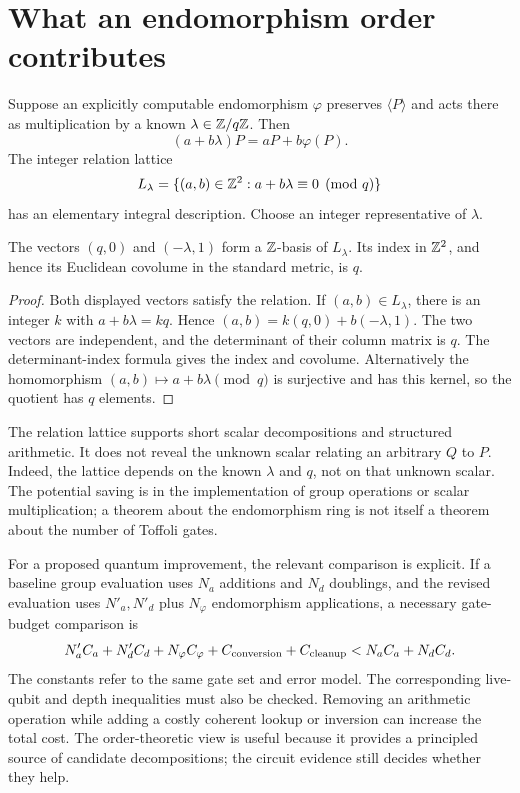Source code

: \section{What an endomorphism order contributes}
Suppose an explicitly computable endomorphism $\varphi$ preserves $\langle P\rangle$ and acts there as multiplication by a known $\lambda\in\Z/q\Z$. Then
\[
 (a+b\lambda)P=aP+b\varphi(P).
\]
The integer relation lattice
\[
 L_\lambda=\{(a,b)\in\Z^2:a+b\lambda\equiv0\pmod q\}
\]
has an elementary integral description. Choose an integer representative of $\lambda$.

\begin{proposition}
The vectors $(q,0)$ and $(-\lambda,1)$ form a $\Z$-basis of $L_\lambda$. Its index in $\Z^2$, and hence its Euclidean covolume in the standard metric, is $q$.
\end{proposition}
\begin{proof}
Both displayed vectors satisfy the relation. If $(a,b)\in L_\lambda$, there is an integer $k$ with $a+b\lambda=kq$. Hence
$(a,b)=k(q,0)+b(-\lambda,1)$.
The two vectors are independent, and the determinant of their column matrix is $q$. The determinant-index formula gives the index and covolume. Alternatively the homomorphism $(a,b)\mapsto a+b\lambda\pmod q$ is surjective and has this kernel, so the quotient has $q$ elements.
\end{proof}

The relation lattice supports short scalar decompositions and structured arithmetic. It does not reveal the unknown scalar relating an arbitrary $Q$ to $P$. Indeed, the lattice depends on the known $\lambda$ and $q$, not on that unknown scalar. The potential saving is in the implementation of group operations or scalar multiplication; a theorem about the endomorphism ring is not itself a theorem about the number of Toffoli gates.

For a proposed quantum improvement, the relevant comparison is explicit. If a baseline group evaluation uses $N_a$ additions and $N_d$ doublings, and the revised evaluation uses $N'_a,N'_d$ plus $N_\varphi$ endomorphism applications, a necessary gate-budget comparison is
\[
 N'_a C_a+N'_d C_d+N_\varphi C_\varphi+C_{\rm conversion}+C_{\rm cleanup}
 <N_aC_a+N_dC_d.
\]
The constants refer to the same gate set and error model. The corresponding live-qubit and depth inequalities must also be checked. Removing an arithmetic operation while adding a costly coherent lookup or inversion can increase the total cost. The order-theoretic view is useful because it provides a principled source of candidate decompositions; the circuit evidence still decides whether they help.

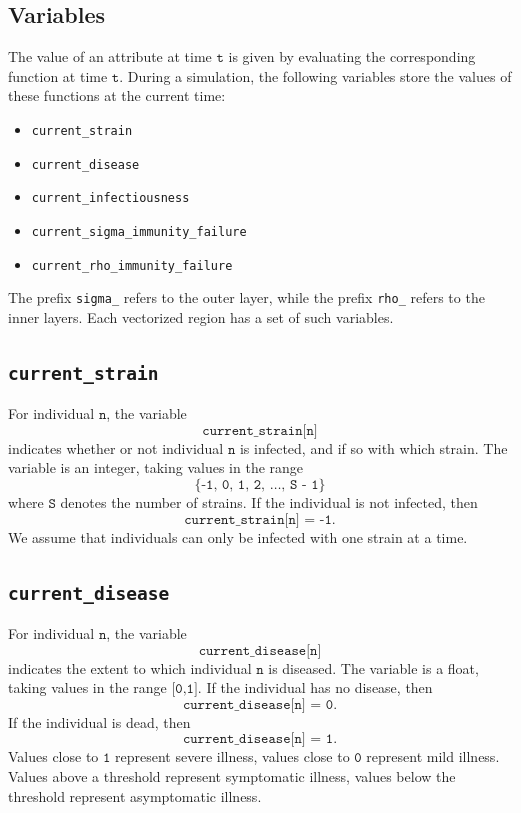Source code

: \documentclass[10pt,letterpaper]{article}
\begin{document}
\subsection*{Variables}
The value of an attribute at time $\texttt{t}$ is given by evaluating the corresponding function at time $\texttt{t}$. During a simulation, the following variables store the values of these functions at the current time:
\begin{itemize}
\item \texttt{current{\_}strain}
\item \texttt{current{\_}disease}
\item \texttt{current{\_}infectiousness}
\item \texttt{current{\_}sigma{\_}immunity{\_}failure}
\item \texttt{current{\_}rho{\_}immunity{\_}failure}
\end{itemize}
The prefix \texttt{sigma{\_}} refers to the outer layer, while the prefix \texttt{rho{\_}} refers to the inner layers. Each vectorized region has a set of such variables.

\subsection*{\texttt{current{\_}strain}}
For individual $\texttt{n}$, the variable $$\texttt{current{\_}strain[n]}$$ indicates whether or not individual $\texttt{n}$ is infected, and if so with which strain. The variable is an integer, taking values in the range $$\{\texttt{-1, 0, 1, 2, \ldots, S - 1}\}$$ where $\texttt{S}$ denotes the number of strains. If the individual is not infected, then $$\texttt{current{\_}strain[n] = -1}.$$ We assume that individuals can only be infected with one strain at a time.

\subsection*{\texttt{current{\_}disease}}
For individual $\texttt{n}$, the variable $$\texttt{current{\_}disease[n]}$$ indicates the extent to which individual $\texttt{n}$ is diseased. The variable is a float, taking values in the range $\texttt{[0,1]}.$ If the individual has no disease, then $$\texttt{current{\_}disease[n] = 0}.$$ If the individual is dead, then $$\texttt{current{\_}disease[n] = 1}.$$ Values close to $\texttt{1}$ represent severe illness, values close to $\texttt{0}$ represent mild illness. Values above a threshold represent symptomatic illness, values below the threshold represent asymptomatic illness. 
\end{document}
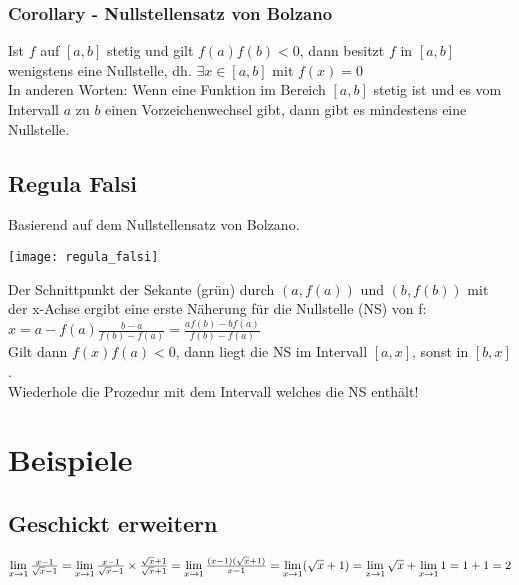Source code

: \documentclass[../main.tex]{subfiles}
\begin{document}
\subsubsection{Corollary - Nullstellensatz von Bolzano}
Ist $f$ auf $[a,b]$ stetig und gilt $f(a)f(b) < 0$, dann besitzt $f$ in $[a,b]$ wenigstens eine Nullstelle, dh. $\exists x \in [a,b]$ mit $f(x)=0$ \\
In anderen Worten: Wenn eine Funktion im Bereich $[a,b]$ stetig ist und es vom Intervall $a$ zu $b$ einen Vorzeichenwechsel gibt, dann gibt es mindestens eine Nullstelle.

\subsection{Regula Falsi}
Basierend auf dem Nullstellensatz von Bolzano.

\begin{minipage}{0.5\textwidth}
        \texttt{[image: regula\_falsi]}
\end{minipage} \hfill
\begin{minipage}{0.45\textwidth}
    Der Schnittpunkt der Sekante (grün) durch $(a, f(a))$ und $(b, f(b))$ mit der x-Achse ergibt eine erste Näherung für die Nullstelle (NS) von f: \\ [7pt]
    $x = a-f(a) \frac{b-a}{f(b)-f(a)} = \frac{af(b)-bf(a)}{f(b)-f(a)}$  \\ [7pt]
    Gilt dann $f(x)f(a)<0$, dann liegt die NS im Intervall $[a,x]$, sonst in $[b,x]$. \\
    Wiederhole die Prozedur mit dem Intervall welches die NS enthält!
\end{minipage}


\section{Beispiele}
\subsection{Geschickt erweitern}
\begin{math}
    \lim\limits_{x\to 1} \frac{x-1}{\sqrt{x}-1} =
    \lim\limits_{x\to 1} \frac{x-1}{\sqrt{x}-1} \times \frac{\sqrt{x}+1}{\sqrt{x}+1} =
    \lim\limits_{x\to 1} \frac{(x-1)(\sqrt{x}+1)}{x-1} = \\ [7pt]
    \lim\limits_{x\to 1} (\sqrt{x}+1) =
    \lim\limits_{x\to 1} \sqrt{x} + \lim\limits_{x\to 1} 1 =
    1 + 1 = 2
\end{math}
\end{document}
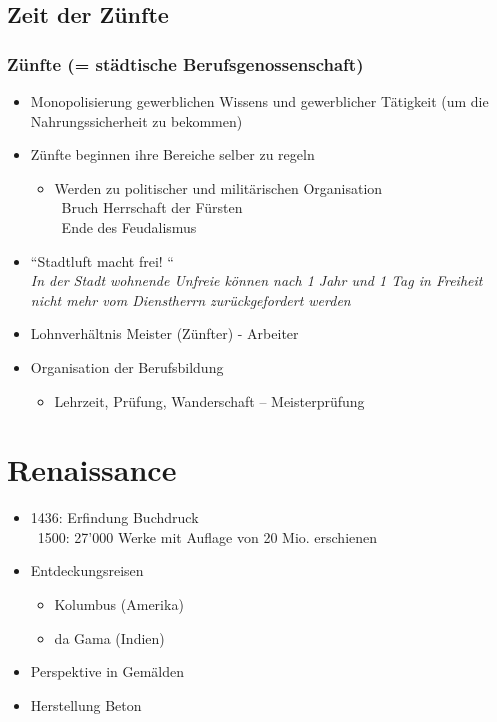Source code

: \documentclass{report}
\begin{document}
\newpage

\subsection{Zeit der Zünfte}
\subsubsection{Zünfte \rm{(= städtische Berufsgenossenschaft)}}
\begin{itemize}
	\item Monopolisierung gewerblichen Wissens und gewerblicher Tätigkeit (um die Nahrungssicherheit zu bekommen)
	\item Zünfte beginnen ihre Bereiche selber zu regeln
		\begin{itemize}
			\item Werden zu politischer und militärischen Organisation\\
			\arrow~Bruch Herrschaft der Fürsten\\
			\arrow~Ende des Feudalismus
		\end{itemize}
	\item ``Stadtluft macht frei! ``\\
		\textit{In der Stadt wohnende Unfreie können nach 1 Jahr und 1 Tag in Freiheit nicht mehr vom Dienstherrn zurückgefordert werden}
	\item Lohnverhältnis Meister (Zünfter) - Arbeiter
	\item Organisation der Berufsbildung 
		\begin{itemize}
			\item Lehrzeit, Prüfung, Wanderschaft – Meisterprüfung
		\end{itemize}
\end{itemize}

\section{Renaissance}
\begin{itemize}
	\item 1436: Erfindung Buchdruck\\
	\arrow~1500: 27'000 Werke mit Auflage von 20 Mio. erschienen
	\item Entdeckungsreisen
		\begin{itemize}
			\item Kolumbus (Amerika)
			\item da Gama (Indien)
		\end{itemize}
	\item Perspektive in Gemälden
	\item Herstellung Beton
\end{itemize}
\end{document}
^^^^^^^^
Would you please set down the data above again exactly, without its pictures?

Source code

: \section{What an endomorphism order contributes}
Suppose an explicitly computable endomorphism $\varphi$ preserves $\langle P\rangle$ and acts there as multiplication by a known $\lambda\in\Z/q\Z$. Then
\[
 (a+b\lambda)P=aP+b\varphi(P).
\]
The integer relation lattice
\[
 L_\lambda=\{(a,b)\in\Z^2:a+b\lambda\equiv0\pmod q\}
\]
has an elementary integral description. Choose an integer representative of $\lambda$.

\begin{proposition}
The vectors $(q,0)$ and $(-\lambda,1)$ form a $\Z$-basis of $L_\lambda$. Its index in $\Z^2$, and hence its Euclidean covolume in the standard metric, is $q$.
\end{proposition}
\begin{proof}
Both displayed vectors satisfy the relation. If $(a,b)\in L_\lambda$, there is an integer $k$ with $a+b\lambda=kq$. Hence
$(a,b)=k(q,0)+b(-\lambda,1)$.
The two vectors are independent, and the determinant of their column matrix is $q$. The determinant-index formula gives the index and covolume. Alternatively the homomorphism $(a,b)\mapsto a+b\lambda\pmod q$ is surjective and has this kernel, so the quotient has $q$ elements.
\end{proof}

The relation lattice supports short scalar decompositions and structured arithmetic. It does not reveal the unknown scalar relating an arbitrary $Q$ to $P$. Indeed, the lattice depends on the known $\lambda$ and $q$, not on that unknown scalar. The potential saving is in the implementation of group operations or scalar multiplication; a theorem about the endomorphism ring is not itself a theorem about the number of Toffoli gates.

For a proposed quantum improvement, the relevant comparison is explicit. If a baseline group evaluation uses $N_a$ additions and $N_d$ doublings, and the revised evaluation uses $N'_a,N'_d$ plus $N_\varphi$ endomorphism applications, a necessary gate-budget comparison is
\[
 N'_a C_a+N'_d C_d+N_\varphi C_\varphi+C_{\rm conversion}+C_{\rm cleanup}
 <N_aC_a+N_dC_d.
\]
The constants refer to the same gate set and error model. The corresponding live-qubit and depth inequalities must also be checked. Removing an arithmetic operation while adding a costly coherent lookup or inversion can increase the total cost. The order-theoretic view is useful because it provides a principled source of candidate decompositions; the circuit evidence still decides whether they help.

Source code

: \documentclass[10pt,letterpaper]{article}
\begin{document}
\subsection*{Variables}
The value of an attribute at time $\texttt{t}$ is given by evaluating the corresponding function at time $\texttt{t}$. During a simulation, the following variables store the values of these functions at the current time:
\begin{itemize}
\item \texttt{current{\_}strain}
\item \texttt{current{\_}disease}
\item \texttt{current{\_}infectiousness}
\item \texttt{current{\_}sigma{\_}immunity{\_}failure}
\item \texttt{current{\_}rho{\_}immunity{\_}failure}
\end{itemize}
The prefix \texttt{sigma{\_}} refers to the outer layer, while the prefix \texttt{rho{\_}} refers to the inner layers. Each vectorized region has a set of such variables.

\subsection*{\texttt{current{\_}strain}}
For individual $\texttt{n}$, the variable $$\texttt{current{\_}strain[n]}$$ indicates whether or not individual $\texttt{n}$ is infected, and if so with which strain. The variable is an integer, taking values in the range $$\{\texttt{-1, 0, 1, 2, \ldots, S - 1}\}$$ where $\texttt{S}$ denotes the number of strains. If the individual is not infected, then $$\texttt{current{\_}strain[n] = -1}.$$ We assume that individuals can only be infected with one strain at a time.

\subsection*{\texttt{current{\_}disease}}
For individual $\texttt{n}$, the variable $$\texttt{current{\_}disease[n]}$$ indicates the extent to which individual $\texttt{n}$ is diseased. The variable is a float, taking values in the range $\texttt{[0,1]}.$ If the individual has no disease, then $$\texttt{current{\_}disease[n] = 0}.$$ If the individual is dead, then $$\texttt{current{\_}disease[n] = 1}.$$ Values close to $\texttt{1}$ represent severe illness, values close to $\texttt{0}$ represent mild illness. Values above a threshold represent symptomatic illness, values below the threshold represent asymptomatic illness. 
\end{document}
Source code

: \documentclass[../main.tex]{subfiles}
\begin{document}
\subsubsection{Corollary - Nullstellensatz von Bolzano}
Ist $f$ auf $[a,b]$ stetig und gilt $f(a)f(b) < 0$, dann besitzt $f$ in $[a,b]$ wenigstens eine Nullstelle, dh. $\exists x \in [a,b]$ mit $f(x)=0$ \\
In anderen Worten: Wenn eine Funktion im Bereich $[a,b]$ stetig ist und es vom Intervall $a$ zu $b$ einen Vorzeichenwechsel gibt, dann gibt es mindestens eine Nullstelle.

\subsection{Regula Falsi}
Basierend auf dem Nullstellensatz von Bolzano.

\begin{minipage}{0.5\textwidth}
        \texttt{[image: regula\_falsi]}
\end{minipage} \hfill
\begin{minipage}{0.45\textwidth}
    Der Schnittpunkt der Sekante (grün) durch $(a, f(a))$ und $(b, f(b))$ mit der x-Achse ergibt eine erste Näherung für die Nullstelle (NS) von f: \\ [7pt]
    $x = a-f(a) \frac{b-a}{f(b)-f(a)} = \frac{af(b)-bf(a)}{f(b)-f(a)}$  \\ [7pt]
    Gilt dann $f(x)f(a)<0$, dann liegt die NS im Intervall $[a,x]$, sonst in $[b,x]$. \\
    Wiederhole die Prozedur mit dem Intervall welches die NS enthält!
\end{minipage}


\section{Beispiele}
\subsection{Geschickt erweitern}
\begin{math}
    \lim\limits_{x\to 1} \frac{x-1}{\sqrt{x}-1} =
    \lim\limits_{x\to 1} \frac{x-1}{\sqrt{x}-1} \times \frac{\sqrt{x}+1}{\sqrt{x}+1} =
    \lim\limits_{x\to 1} \frac{(x-1)(\sqrt{x}+1)}{x-1} = \\ [7pt]
    \lim\limits_{x\to 1} (\sqrt{x}+1) =
    \lim\limits_{x\to 1} \sqrt{x} + \lim\limits_{x\to 1} 1 =
    1 + 1 = 2
\end{math}
\end{document}
Source code

: \documentclass{report}
\begin{document}
\newpage

\subsection{Zeit der Zünfte}
\subsubsection{Zünfte \rm{(= städtische Berufsgenossenschaft)}}
\begin{itemize}
	\item Monopolisierung gewerblichen Wissens und gewerblicher Tätigkeit (um die Nahrungssicherheit zu bekommen)
	\item Zünfte beginnen ihre Bereiche selber zu regeln
		\begin{itemize}
			\item Werden zu politischer und militärischen Organisation\\
			\arrow~Bruch Herrschaft der Fürsten\\
			\arrow~Ende des Feudalismus
		\end{itemize}
	\item ``Stadtluft macht frei! ``\\
		\textit{In der Stadt wohnende Unfreie können nach 1 Jahr und 1 Tag in Freiheit nicht mehr vom Dienstherrn zurückgefordert werden}
	\item Lohnverhältnis Meister (Zünfter) - Arbeiter
	\item Organisation der Berufsbildung 
		\begin{itemize}
			\item Lehrzeit, Prüfung, Wanderschaft – Meisterprüfung
		\end{itemize}
\end{itemize}

\section{Renaissance}
\begin{itemize}
	\item 1436: Erfindung Buchdruck\\
	\arrow~1500: 27'000 Werke mit Auflage von 20 Mio. erschienen
	\item Entdeckungsreisen
		\begin{itemize}
			\item Kolumbus (Amerika)
			\item da Gama (Indien)
		\end{itemize}
	\item Perspektive in Gemälden
	\item Herstellung Beton
\end{itemize}
\end{document}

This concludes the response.